[Dataset entries]

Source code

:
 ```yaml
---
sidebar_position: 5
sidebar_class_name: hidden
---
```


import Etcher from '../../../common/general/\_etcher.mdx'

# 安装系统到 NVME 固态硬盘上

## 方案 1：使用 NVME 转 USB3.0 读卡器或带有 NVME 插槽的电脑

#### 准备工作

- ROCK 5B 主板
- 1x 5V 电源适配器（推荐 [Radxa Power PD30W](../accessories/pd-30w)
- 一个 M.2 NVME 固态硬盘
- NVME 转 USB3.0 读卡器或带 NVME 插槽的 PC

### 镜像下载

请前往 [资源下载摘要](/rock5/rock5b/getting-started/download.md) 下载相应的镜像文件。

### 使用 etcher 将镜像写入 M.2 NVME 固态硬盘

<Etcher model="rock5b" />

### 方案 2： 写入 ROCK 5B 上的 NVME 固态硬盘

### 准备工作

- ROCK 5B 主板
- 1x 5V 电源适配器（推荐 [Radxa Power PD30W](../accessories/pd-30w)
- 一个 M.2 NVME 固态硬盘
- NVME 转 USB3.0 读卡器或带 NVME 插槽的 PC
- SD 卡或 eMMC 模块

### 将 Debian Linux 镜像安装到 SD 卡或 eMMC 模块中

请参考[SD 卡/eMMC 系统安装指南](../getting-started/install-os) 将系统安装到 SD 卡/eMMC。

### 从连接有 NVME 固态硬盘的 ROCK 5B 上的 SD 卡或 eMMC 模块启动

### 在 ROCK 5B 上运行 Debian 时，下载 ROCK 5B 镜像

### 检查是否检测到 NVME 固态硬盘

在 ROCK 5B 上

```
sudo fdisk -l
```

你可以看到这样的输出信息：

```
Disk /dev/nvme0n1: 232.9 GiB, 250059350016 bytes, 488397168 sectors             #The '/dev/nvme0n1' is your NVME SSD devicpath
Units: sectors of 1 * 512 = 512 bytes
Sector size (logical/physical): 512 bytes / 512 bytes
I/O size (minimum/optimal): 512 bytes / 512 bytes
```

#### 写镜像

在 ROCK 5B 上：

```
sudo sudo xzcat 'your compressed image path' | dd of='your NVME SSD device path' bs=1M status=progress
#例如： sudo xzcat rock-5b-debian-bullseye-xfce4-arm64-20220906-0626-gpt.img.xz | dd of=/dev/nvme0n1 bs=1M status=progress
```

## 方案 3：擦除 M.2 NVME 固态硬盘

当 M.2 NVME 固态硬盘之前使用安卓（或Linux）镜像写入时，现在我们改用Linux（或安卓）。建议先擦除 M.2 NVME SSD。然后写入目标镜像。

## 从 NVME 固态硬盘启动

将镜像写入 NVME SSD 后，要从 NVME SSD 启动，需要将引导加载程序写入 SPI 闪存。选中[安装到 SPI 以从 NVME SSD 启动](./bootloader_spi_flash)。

| Task to carry out |
Word for word, copy the line containing "## 方案 3：擦除 M.2 NVME 固态硬盘" and each line after it to the end of the records, and nothing besides.

| Exercise solution |
## 方案 3：擦除 M.2 NVME 固态硬盘

当 M.2 NVME 固态硬盘之前使用安卓（或Linux）镜像写入时，现在我们改用Linux（或安卓）。建议先擦除 M.2 NVME SSD。然后写入目标镜像。

## 从 NVME 固态硬盘启动

将镜像写入 NVME SSD 后，要从 NVME SSD 启动，需要将引导加载程序写入 SPI 闪存。选中[安装到 SPI 以从 NVME SSD 启动](./bootloader_spi_flash)。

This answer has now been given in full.